• Rendered images with source text

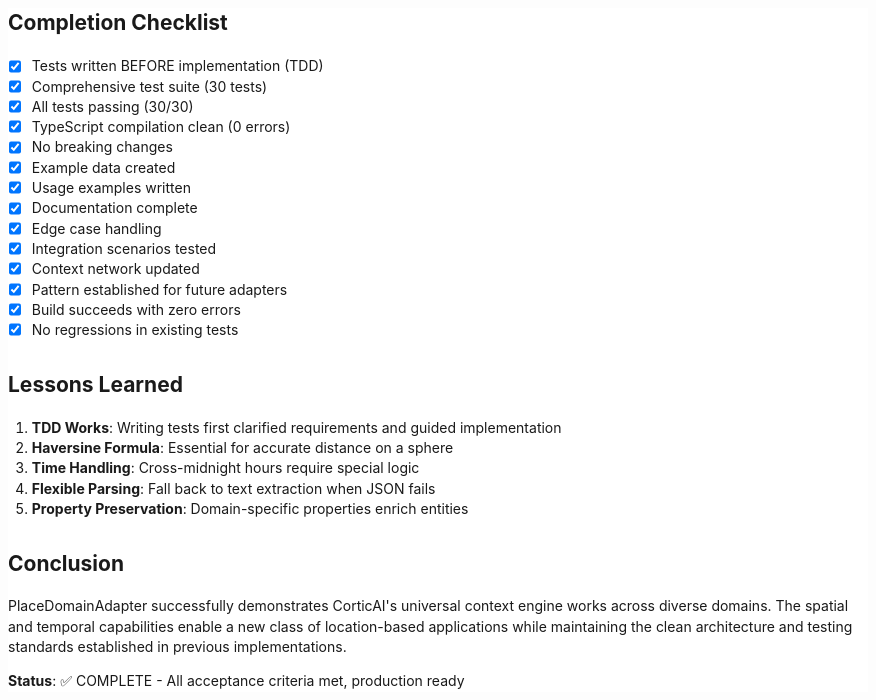 ## Completion Checklist

- [x] Tests written BEFORE implementation (TDD)
- [x] Comprehensive test suite (30 tests)
- [x] All tests passing (30/30)
- [x] TypeScript compilation clean (0 errors)
- [x] No breaking changes
- [x] Example data created
- [x] Usage examples written
- [x] Documentation complete
- [x] Edge case handling
- [x] Integration scenarios tested
- [x] Context network updated
- [x] Pattern established for future adapters
- [x] Build succeeds with zero errors
- [x] No regressions in existing tests

## Lessons Learned

1. **TDD Works**: Writing tests first clarified requirements and guided implementation
2. **Haversine Formula**: Essential for accurate distance on a sphere
3. **Time Handling**: Cross-midnight hours require special logic
4. **Flexible Parsing**: Fall back to text extraction when JSON fails
5. **Property Preservation**: Domain-specific properties enrich entities

## Conclusion

PlaceDomainAdapter successfully demonstrates CorticAI's universal context engine works across diverse domains. The spatial and temporal capabilities enable a new class of location-based applications while maintaining the clean architecture and testing standards established in previous implementations.

**Status**: ✅ COMPLETE - All acceptance criteria met, production ready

• Problem requirements
Please transcribe only the lines in the records above running from the line that has "- [x] Tests" through the line that has "- [x] Pattern established for future adapters", both included, exactly as they appear.

• Finished exercise
- [x] Tests written BEFORE implementation (TDD)
- [x] Comprehensive test suite (30 tests)
- [x] All tests passing (30/30)
- [x] TypeScript compilation clean (0 errors)
- [x] No breaking changes
- [x] Example data created
- [x] Usage examples written
- [x] Documentation complete
- [x] Edge case handling
- [x] Integration scenarios tested
- [x] Context network updated
- [x] Pattern established for future adapters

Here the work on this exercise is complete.